Directions - All that should come back is the lines of the data below from the one containing "### Frontend Components" to the one containing "- **Styling**: Matches", inclusive, exactly as they stand.

-------

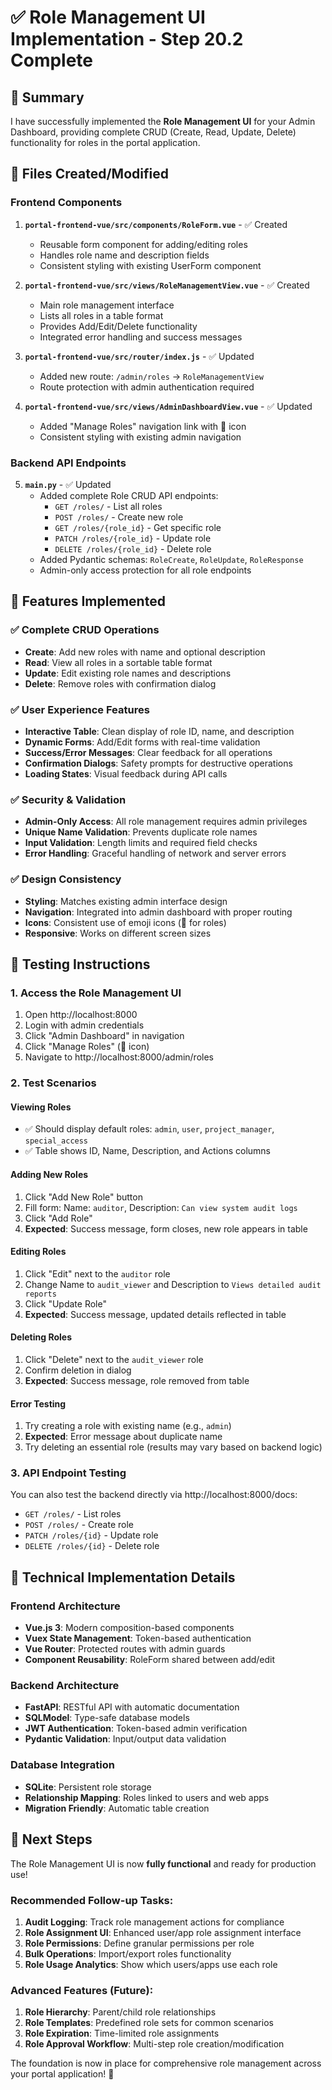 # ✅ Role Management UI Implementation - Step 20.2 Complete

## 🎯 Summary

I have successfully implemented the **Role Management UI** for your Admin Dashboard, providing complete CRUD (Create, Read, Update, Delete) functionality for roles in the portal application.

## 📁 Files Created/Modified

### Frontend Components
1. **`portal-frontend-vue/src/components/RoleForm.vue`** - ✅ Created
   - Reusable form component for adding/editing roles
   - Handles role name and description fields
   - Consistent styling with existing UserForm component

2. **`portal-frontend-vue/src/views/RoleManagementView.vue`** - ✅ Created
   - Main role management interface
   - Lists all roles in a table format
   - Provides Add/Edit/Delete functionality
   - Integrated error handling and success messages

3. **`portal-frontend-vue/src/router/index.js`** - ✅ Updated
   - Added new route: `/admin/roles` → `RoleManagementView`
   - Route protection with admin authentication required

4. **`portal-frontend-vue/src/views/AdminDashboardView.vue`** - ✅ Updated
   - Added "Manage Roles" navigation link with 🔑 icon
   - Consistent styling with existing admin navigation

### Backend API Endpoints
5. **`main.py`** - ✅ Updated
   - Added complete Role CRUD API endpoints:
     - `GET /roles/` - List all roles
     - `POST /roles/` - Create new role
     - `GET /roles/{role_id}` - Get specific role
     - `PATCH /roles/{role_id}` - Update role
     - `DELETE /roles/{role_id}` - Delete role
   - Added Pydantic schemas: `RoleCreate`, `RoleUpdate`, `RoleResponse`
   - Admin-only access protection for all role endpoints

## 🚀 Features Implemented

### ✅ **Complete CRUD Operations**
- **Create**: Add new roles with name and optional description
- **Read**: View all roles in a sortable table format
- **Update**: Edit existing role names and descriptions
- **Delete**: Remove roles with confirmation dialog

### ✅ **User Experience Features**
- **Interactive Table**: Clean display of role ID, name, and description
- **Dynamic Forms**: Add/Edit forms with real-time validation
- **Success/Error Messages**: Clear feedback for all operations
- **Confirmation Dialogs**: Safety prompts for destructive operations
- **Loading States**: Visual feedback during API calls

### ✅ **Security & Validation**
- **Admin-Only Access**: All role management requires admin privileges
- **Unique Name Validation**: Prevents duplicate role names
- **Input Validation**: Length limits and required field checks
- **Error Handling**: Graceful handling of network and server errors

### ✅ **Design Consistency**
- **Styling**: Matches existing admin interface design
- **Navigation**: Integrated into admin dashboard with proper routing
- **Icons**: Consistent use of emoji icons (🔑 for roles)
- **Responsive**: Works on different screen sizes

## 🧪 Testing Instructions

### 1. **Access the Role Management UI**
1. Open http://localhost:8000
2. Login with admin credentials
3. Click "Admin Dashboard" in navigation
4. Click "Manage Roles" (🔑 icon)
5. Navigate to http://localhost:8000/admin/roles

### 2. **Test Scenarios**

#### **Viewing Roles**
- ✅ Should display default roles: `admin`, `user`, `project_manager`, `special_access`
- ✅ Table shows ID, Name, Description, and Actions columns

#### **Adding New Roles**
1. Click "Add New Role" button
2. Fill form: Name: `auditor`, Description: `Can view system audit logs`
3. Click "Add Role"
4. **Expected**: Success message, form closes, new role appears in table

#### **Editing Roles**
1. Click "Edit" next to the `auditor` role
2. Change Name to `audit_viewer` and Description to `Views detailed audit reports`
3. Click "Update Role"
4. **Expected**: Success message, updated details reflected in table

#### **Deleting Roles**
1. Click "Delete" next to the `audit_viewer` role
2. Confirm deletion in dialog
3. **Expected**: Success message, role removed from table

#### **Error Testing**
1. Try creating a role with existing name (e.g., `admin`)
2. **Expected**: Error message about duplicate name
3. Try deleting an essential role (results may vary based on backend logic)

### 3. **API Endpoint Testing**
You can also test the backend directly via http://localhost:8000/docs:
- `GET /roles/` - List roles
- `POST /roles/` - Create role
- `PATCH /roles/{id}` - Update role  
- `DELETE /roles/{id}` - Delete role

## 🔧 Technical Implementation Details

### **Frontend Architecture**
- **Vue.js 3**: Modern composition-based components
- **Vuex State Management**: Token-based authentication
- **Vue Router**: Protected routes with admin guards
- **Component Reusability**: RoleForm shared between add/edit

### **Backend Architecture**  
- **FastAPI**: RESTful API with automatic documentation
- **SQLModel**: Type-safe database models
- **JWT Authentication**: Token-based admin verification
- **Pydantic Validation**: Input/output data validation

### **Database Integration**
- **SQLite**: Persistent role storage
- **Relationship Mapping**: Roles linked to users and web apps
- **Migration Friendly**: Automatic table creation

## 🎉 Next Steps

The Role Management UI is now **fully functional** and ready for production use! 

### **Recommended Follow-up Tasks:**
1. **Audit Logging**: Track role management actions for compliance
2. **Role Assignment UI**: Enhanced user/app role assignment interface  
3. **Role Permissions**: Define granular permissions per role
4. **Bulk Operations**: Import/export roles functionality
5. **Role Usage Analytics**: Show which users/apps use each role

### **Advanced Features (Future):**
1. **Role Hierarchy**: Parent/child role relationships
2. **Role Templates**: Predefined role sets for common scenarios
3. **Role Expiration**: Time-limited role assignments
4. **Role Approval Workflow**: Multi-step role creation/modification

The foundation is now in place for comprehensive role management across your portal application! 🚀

-------

Exercise result -
### Frontend Components
1. **`portal-frontend-vue/src/components/RoleForm.vue`** - ✅ Created
   - Reusable form component for adding/editing roles
   - Handles role name and description fields
   - Consistent styling with existing UserForm component

2. **`portal-frontend-vue/src/views/RoleManagementView.vue`** - ✅ Created
   - Main role management interface
   - Lists all roles in a table format
   - Provides Add/Edit/Delete functionality
   - Integrated error handling and success messages

3. **`portal-frontend-vue/src/router/index.js`** - ✅ Updated
   - Added new route: `/admin/roles` → `RoleManagementView`
   - Route protection with admin authentication required

4. **`portal-frontend-vue/src/views/AdminDashboardView.vue`** - ✅ Updated
   - Added "Manage Roles" navigation link with 🔑 icon
   - Consistent styling with existing admin navigation

### Backend API Endpoints
5. **`main.py`** - ✅ Updated
   - Added complete Role CRUD API endpoints:
     - `GET /roles/` - List all roles
     - `POST /roles/` - Create new role
     - `GET /roles/{role_id}` - Get specific role
     - `PATCH /roles/{role_id}` - Update role
     - `DELETE /roles/{role_id}` - Delete role
   - Added Pydantic schemas: `RoleCreate`, `RoleUpdate`, `RoleResponse`
   - Admin-only access protection for all role endpoints

## 🚀 Features Implemented

### ✅ **Complete CRUD Operations**
- **Create**: Add new roles with name and optional description
- **Read**: View all roles in a sortable table format
- **Update**: Edit existing role names and descriptions
- **Delete**: Remove roles with confirmation dialog

### ✅ **User Experience Features**
- **Interactive Table**: Clean display of role ID, name, and description
- **Dynamic Forms**: Add/Edit forms with real-time validation
- **Success/Error Messages**: Clear feedback for all operations
- **Confirmation Dialogs**: Safety prompts for destructive operations
- **Loading States**: Visual feedback during API calls

### ✅ **Security & Validation**
- **Admin-Only Access**: All role management requires admin privileges
- **Unique Name Validation**: Prevents duplicate role names
- **Input Validation**: Length limits and required field checks
- **Error Handling**: Graceful handling of network and server errors

### ✅ **Design Consistency**
- **Styling**: Matches existing admin interface design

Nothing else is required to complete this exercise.